**Exercise goal:** All lines holding the word "text" are to be copied from the records beneath.

**Data:**
┌──

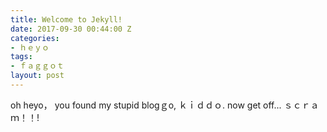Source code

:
 ```yaml
---
title: Welcome to Jekyll!
date: 2017-09-30 00:44:00 Z
categories:
- ｈｅｙｏ
tags:
- ｆａｇｇｏｔ
layout: post
---
```


oh heyo， you found my stupid blogｇo, ｋｉｄｄｏ.   now get off... ｓｃｒａｍ！！!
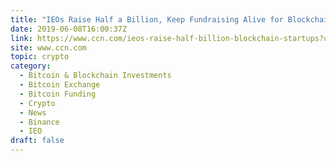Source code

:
 ```yaml
---
title: "IEOs Raise Half a Billion, Keep Fundraising Alive for Blockchain Startups"
date: 2019-06-08T16:00:37Z
link: https://www.ccn.com/ieos-raise-half-billion-blockchain-startups?utm_medium=RSS&utm_source=hune
site: www.ccn.com
topic: crypto
category:
  - Bitcoin & Blockchain Investments
  - Bitcoin Exchange
  - Bitcoin Funding
  - Crypto
  - News
  - Binance
  - IEO
draft: false
---
```

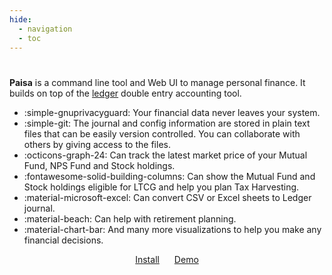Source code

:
 ```yaml
---
hide:
  - navigation
  - toc
---
```


#

**Paisa** is a command line tool and Web UI to manage personal
finance. It builds on top of the [ledger](https://www.ledger-cli.org/) double entry accounting
tool.

- :simple-gnuprivacyguard: Your financial data never leaves your system.
- :simple-git: The journal and config information are stored in plain text files
  that can be easily version controlled. You can collaborate with
  others by giving access to the files.
- :octicons-graph-24: Can track the latest market price of your Mutual Fund, NPS Fund
  and Stock holdings.
- :fontawesome-solid-building-columns: Can show the Mutual Fund and Stock holdings eligible for LTCG and
  help you plan Tax Harvesting.
- :material-microsoft-excel: Can convert CSV or Excel sheets to Ledger journal.
- :material-beach: Can help with retirement planning.
- :material-chart-bar: And many more visualizations to help you make any financial
  decisions.

<p style="text-align: center; margin-top: 10px">
  <a class="md-button md-button--primary" style="margin-right: 20px;" href="/getting-started/installation/">Install</a>
  <a class="md-button md-button--primary" href="https://demo.paisa.fyi">Demo</a>
</p>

└──

**Output:**
- :simple-git: The journal and config information are stored in plain text files
<p style="text-align: center; margin-top: 10px">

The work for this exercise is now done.